> **Work request**
Your answer is one number: the count of lines below that hold the word "tree".

++++++++

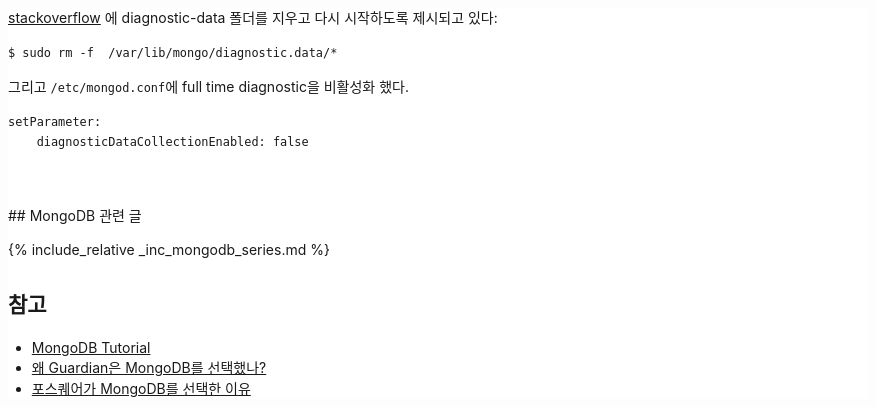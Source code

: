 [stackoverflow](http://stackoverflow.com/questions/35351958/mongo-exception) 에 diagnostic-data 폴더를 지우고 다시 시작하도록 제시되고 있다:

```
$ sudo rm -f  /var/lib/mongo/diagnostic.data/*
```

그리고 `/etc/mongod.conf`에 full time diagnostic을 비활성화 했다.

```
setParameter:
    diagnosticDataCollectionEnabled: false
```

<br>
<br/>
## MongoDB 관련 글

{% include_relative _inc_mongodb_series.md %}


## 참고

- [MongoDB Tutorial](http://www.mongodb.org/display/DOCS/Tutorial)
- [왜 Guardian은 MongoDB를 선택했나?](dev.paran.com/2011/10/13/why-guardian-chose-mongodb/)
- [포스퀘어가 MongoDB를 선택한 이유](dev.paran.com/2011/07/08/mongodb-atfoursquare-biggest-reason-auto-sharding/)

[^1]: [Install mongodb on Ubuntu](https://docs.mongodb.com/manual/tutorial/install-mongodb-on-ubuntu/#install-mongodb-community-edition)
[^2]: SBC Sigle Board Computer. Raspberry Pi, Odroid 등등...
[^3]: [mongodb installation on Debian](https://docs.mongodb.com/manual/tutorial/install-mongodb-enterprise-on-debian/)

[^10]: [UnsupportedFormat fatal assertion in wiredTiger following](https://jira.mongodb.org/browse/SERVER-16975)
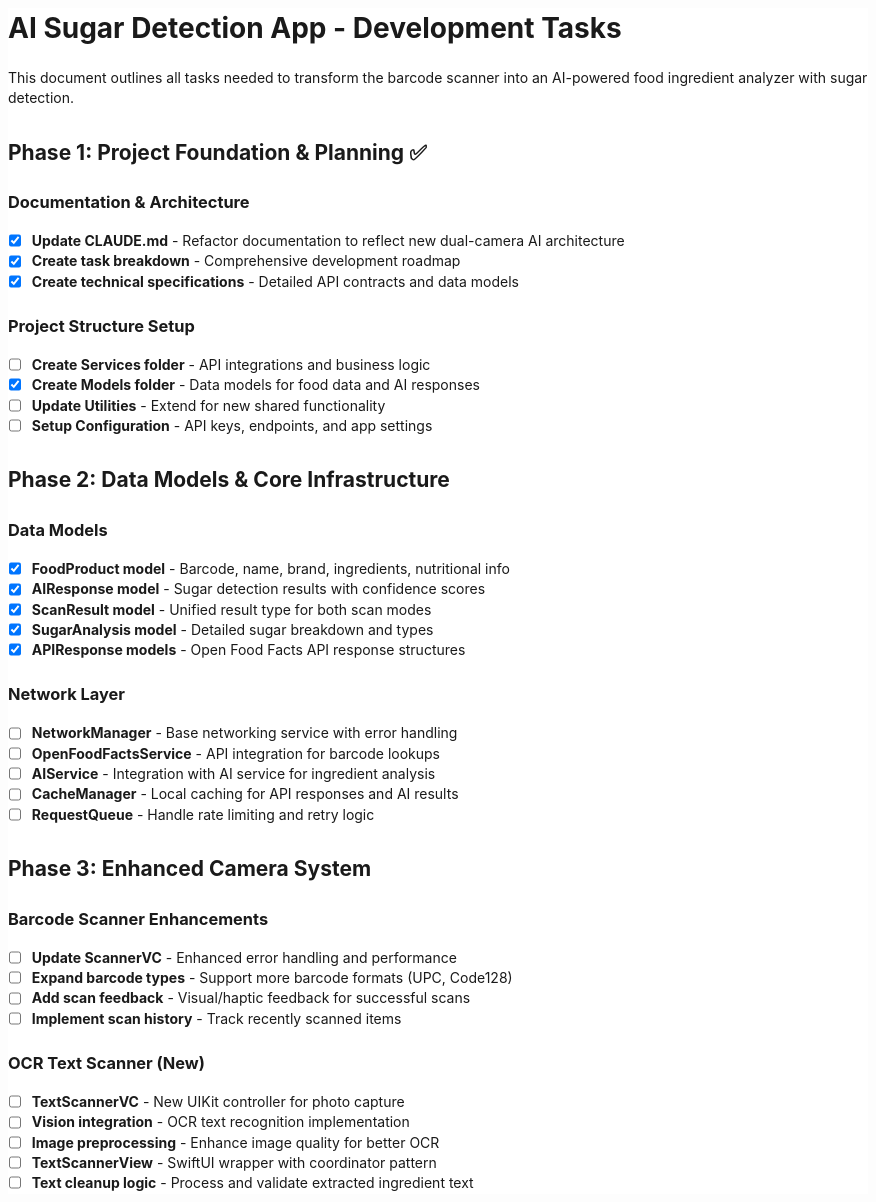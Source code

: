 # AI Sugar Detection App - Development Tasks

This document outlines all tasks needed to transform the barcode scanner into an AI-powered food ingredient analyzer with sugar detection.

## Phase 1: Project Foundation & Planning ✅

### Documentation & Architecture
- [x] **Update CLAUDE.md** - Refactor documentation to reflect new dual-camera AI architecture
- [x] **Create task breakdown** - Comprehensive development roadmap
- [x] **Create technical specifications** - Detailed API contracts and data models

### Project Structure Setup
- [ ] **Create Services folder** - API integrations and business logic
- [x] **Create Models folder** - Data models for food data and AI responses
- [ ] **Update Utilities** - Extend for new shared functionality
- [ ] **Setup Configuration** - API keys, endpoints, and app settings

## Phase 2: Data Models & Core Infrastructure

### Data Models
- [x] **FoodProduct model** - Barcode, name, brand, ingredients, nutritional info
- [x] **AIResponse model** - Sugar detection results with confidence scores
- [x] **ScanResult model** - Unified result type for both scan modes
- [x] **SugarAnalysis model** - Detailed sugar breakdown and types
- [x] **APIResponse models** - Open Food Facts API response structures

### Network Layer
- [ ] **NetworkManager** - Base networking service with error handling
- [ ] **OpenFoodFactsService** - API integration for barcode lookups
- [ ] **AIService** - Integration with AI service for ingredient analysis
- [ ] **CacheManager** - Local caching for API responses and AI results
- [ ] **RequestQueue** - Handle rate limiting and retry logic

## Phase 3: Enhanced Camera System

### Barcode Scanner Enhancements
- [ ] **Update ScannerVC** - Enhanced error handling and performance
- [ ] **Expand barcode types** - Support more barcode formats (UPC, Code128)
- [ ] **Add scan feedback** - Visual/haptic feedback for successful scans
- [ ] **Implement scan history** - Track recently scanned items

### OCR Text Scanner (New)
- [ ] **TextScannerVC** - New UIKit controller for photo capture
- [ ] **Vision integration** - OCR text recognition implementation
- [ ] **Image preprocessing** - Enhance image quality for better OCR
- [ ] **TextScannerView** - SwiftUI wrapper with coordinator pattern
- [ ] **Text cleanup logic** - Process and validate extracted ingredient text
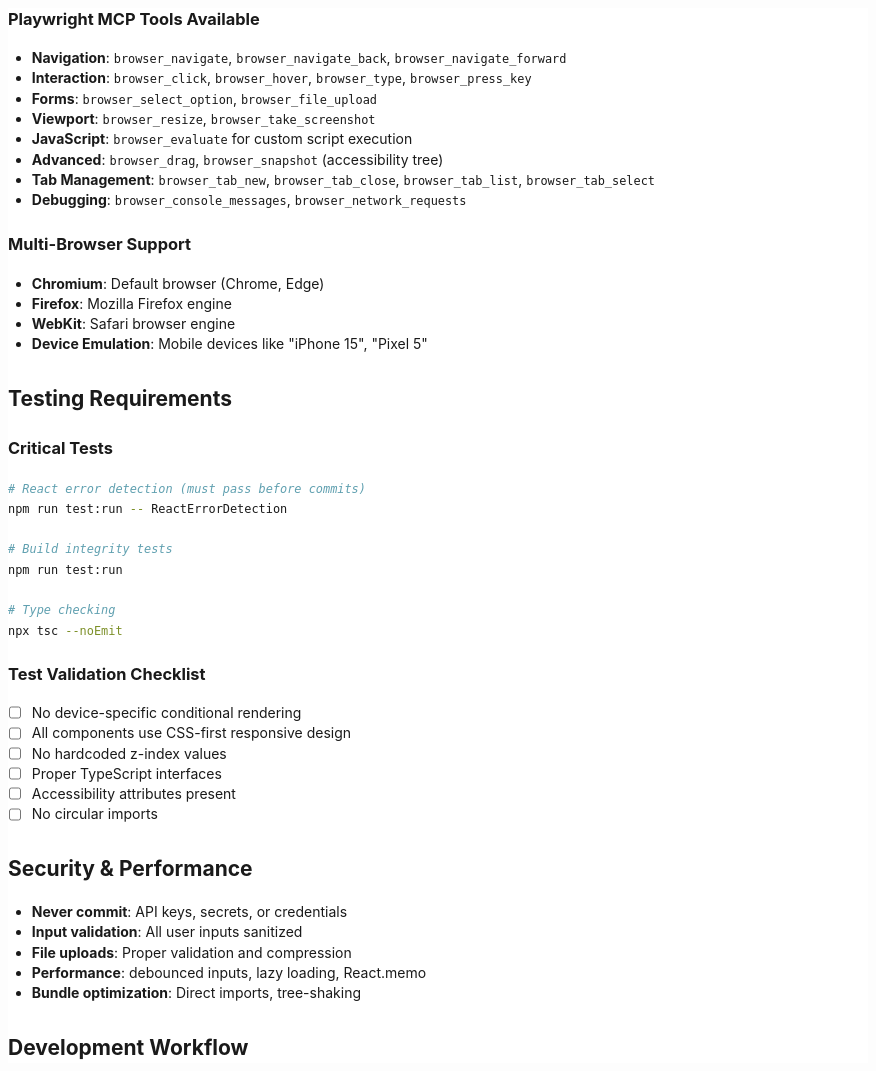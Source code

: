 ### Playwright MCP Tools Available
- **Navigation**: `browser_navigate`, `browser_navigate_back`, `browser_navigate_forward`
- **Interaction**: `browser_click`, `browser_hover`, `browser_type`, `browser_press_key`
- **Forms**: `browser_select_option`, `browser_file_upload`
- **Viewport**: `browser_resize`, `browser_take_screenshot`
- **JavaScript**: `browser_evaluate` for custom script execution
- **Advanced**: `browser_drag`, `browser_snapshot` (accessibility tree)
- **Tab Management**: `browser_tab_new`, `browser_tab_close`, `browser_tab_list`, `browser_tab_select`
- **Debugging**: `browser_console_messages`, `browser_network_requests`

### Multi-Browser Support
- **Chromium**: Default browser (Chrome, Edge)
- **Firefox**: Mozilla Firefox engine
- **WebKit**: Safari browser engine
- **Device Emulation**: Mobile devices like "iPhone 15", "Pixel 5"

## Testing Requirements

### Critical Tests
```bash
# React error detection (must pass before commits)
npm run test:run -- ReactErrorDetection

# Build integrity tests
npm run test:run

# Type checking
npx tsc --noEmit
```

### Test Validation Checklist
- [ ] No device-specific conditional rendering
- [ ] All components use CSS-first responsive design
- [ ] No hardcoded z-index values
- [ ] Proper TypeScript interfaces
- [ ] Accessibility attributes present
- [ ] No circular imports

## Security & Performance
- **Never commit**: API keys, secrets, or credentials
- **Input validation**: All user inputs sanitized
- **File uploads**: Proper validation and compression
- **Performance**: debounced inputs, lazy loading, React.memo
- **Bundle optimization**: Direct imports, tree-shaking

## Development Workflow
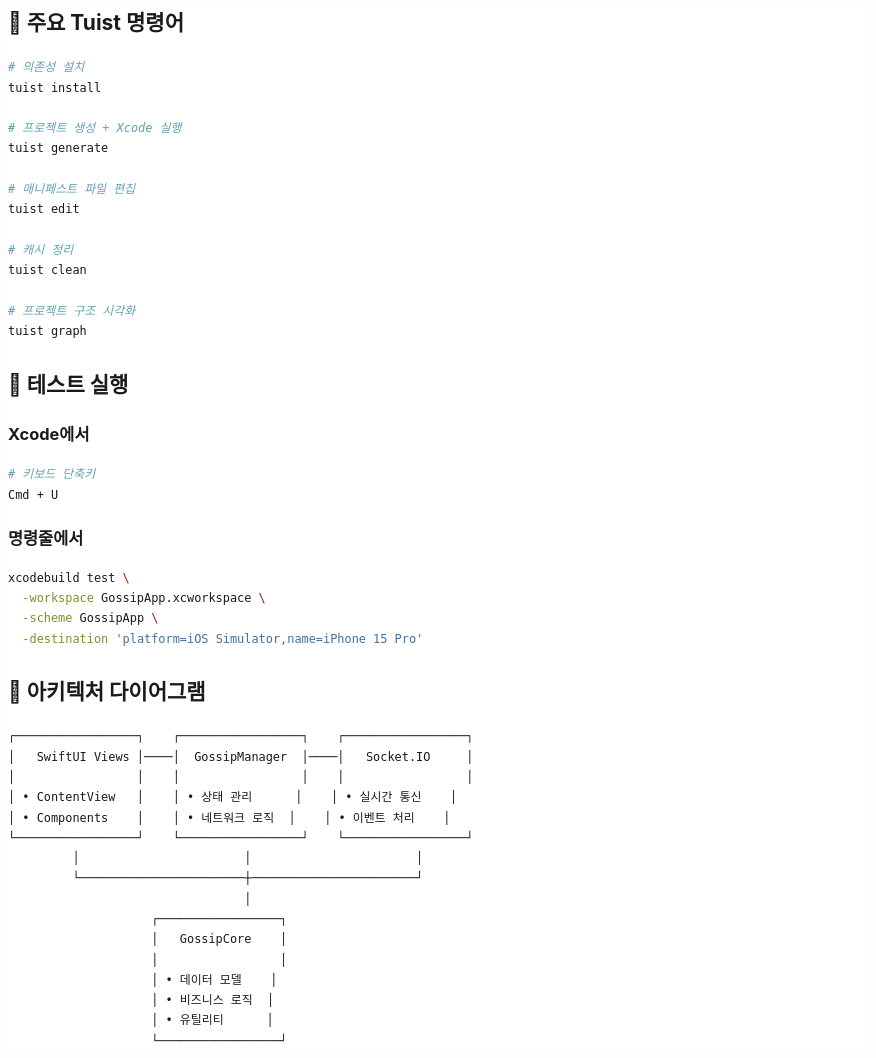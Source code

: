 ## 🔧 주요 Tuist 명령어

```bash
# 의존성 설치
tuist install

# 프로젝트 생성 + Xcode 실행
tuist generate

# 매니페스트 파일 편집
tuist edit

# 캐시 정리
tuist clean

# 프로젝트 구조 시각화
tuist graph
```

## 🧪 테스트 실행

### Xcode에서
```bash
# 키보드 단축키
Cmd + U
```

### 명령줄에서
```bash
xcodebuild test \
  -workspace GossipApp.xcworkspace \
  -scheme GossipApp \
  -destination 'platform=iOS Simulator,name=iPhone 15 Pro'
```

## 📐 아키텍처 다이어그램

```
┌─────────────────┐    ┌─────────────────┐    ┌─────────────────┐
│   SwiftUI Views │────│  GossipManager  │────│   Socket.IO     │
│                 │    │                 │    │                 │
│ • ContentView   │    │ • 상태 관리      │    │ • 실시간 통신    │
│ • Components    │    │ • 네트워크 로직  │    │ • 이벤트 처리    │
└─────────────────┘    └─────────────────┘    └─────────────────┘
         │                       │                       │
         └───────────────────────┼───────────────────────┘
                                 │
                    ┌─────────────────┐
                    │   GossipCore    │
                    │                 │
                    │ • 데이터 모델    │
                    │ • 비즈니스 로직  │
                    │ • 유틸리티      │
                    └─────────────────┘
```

++++++++

> **Result for this task**
2